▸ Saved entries
== Segment start ==

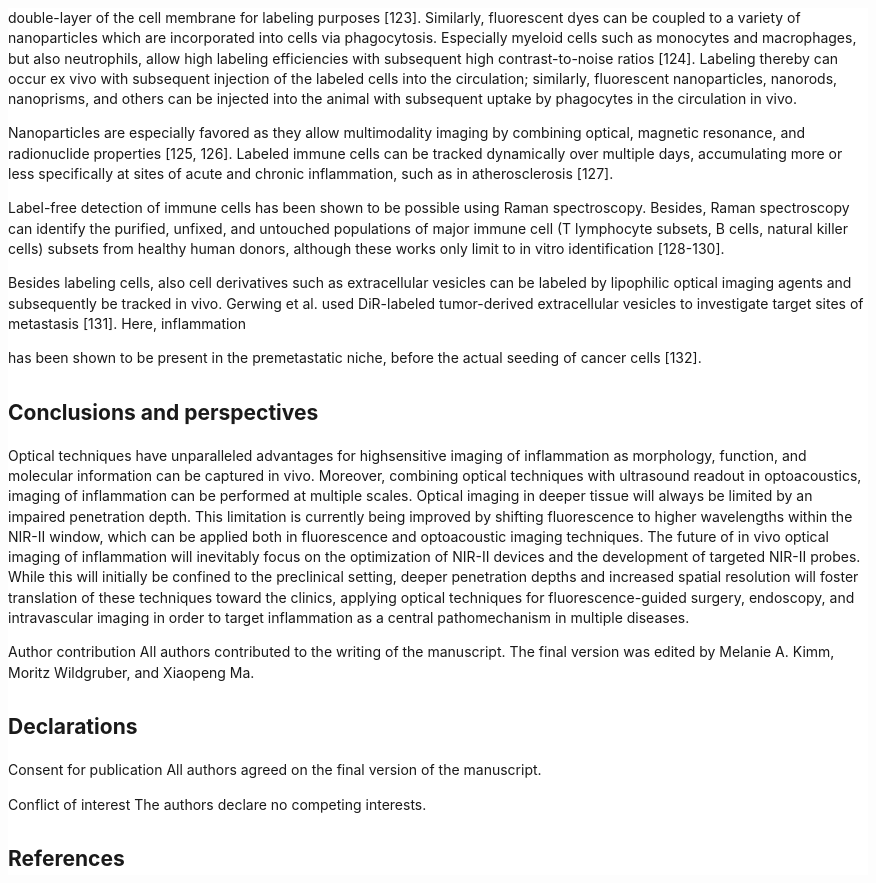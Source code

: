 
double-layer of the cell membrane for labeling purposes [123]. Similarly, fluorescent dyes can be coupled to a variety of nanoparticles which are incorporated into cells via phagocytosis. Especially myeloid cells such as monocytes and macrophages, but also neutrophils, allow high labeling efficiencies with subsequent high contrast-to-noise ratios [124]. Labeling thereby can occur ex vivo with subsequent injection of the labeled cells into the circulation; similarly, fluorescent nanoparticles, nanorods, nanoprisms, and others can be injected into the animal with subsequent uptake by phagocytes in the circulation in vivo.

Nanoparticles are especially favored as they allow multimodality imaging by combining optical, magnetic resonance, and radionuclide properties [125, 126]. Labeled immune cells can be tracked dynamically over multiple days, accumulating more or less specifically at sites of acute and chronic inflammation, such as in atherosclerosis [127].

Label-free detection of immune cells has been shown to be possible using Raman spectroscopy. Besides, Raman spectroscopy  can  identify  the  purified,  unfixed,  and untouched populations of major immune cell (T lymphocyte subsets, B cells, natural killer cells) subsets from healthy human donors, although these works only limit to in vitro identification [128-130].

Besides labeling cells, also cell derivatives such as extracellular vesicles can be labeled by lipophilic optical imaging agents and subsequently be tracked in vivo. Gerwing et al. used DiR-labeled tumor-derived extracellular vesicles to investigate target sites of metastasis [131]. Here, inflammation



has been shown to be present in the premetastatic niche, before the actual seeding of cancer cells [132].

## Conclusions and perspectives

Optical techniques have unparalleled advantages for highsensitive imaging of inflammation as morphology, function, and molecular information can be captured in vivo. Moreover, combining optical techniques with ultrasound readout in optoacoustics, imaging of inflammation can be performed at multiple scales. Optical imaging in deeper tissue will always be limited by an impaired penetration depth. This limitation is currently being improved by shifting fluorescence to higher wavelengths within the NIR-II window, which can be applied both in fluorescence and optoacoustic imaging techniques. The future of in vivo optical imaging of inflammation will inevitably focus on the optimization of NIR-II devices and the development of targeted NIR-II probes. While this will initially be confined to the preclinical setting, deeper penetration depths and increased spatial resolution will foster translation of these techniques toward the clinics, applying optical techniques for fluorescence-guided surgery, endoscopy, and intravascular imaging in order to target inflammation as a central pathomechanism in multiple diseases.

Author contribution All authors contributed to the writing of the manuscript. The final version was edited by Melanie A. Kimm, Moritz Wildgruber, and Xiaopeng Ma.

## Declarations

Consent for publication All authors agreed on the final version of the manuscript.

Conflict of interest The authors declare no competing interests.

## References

== Segment end ==

▸ Exercise objective
From the line containing "Optical techniques have" through the last line of the records above, reproduce every line exactly.

▸ Result of the exercise
Optical techniques have unparalleled advantages for highsensitive imaging of inflammation as morphology, function, and molecular information can be captured in vivo. Moreover, combining optical techniques with ultrasound readout in optoacoustics, imaging of inflammation can be performed at multiple scales. Optical imaging in deeper tissue will always be limited by an impaired penetration depth. This limitation is currently being improved by shifting fluorescence to higher wavelengths within the NIR-II window, which can be applied both in fluorescence and optoacoustic imaging techniques. The future of in vivo optical imaging of inflammation will inevitably focus on the optimization of NIR-II devices and the development of targeted NIR-II probes. While this will initially be confined to the preclinical setting, deeper penetration depths and increased spatial resolution will foster translation of these techniques toward the clinics, applying optical techniques for fluorescence-guided surgery, endoscopy, and intravascular imaging in order to target inflammation as a central pathomechanism in multiple diseases.

Author contribution All authors contributed to the writing of the manuscript. The final version was edited by Melanie A. Kimm, Moritz Wildgruber, and Xiaopeng Ma.

## Declarations

Consent for publication All authors agreed on the final version of the manuscript.

Conflict of interest The authors declare no competing interests.

## References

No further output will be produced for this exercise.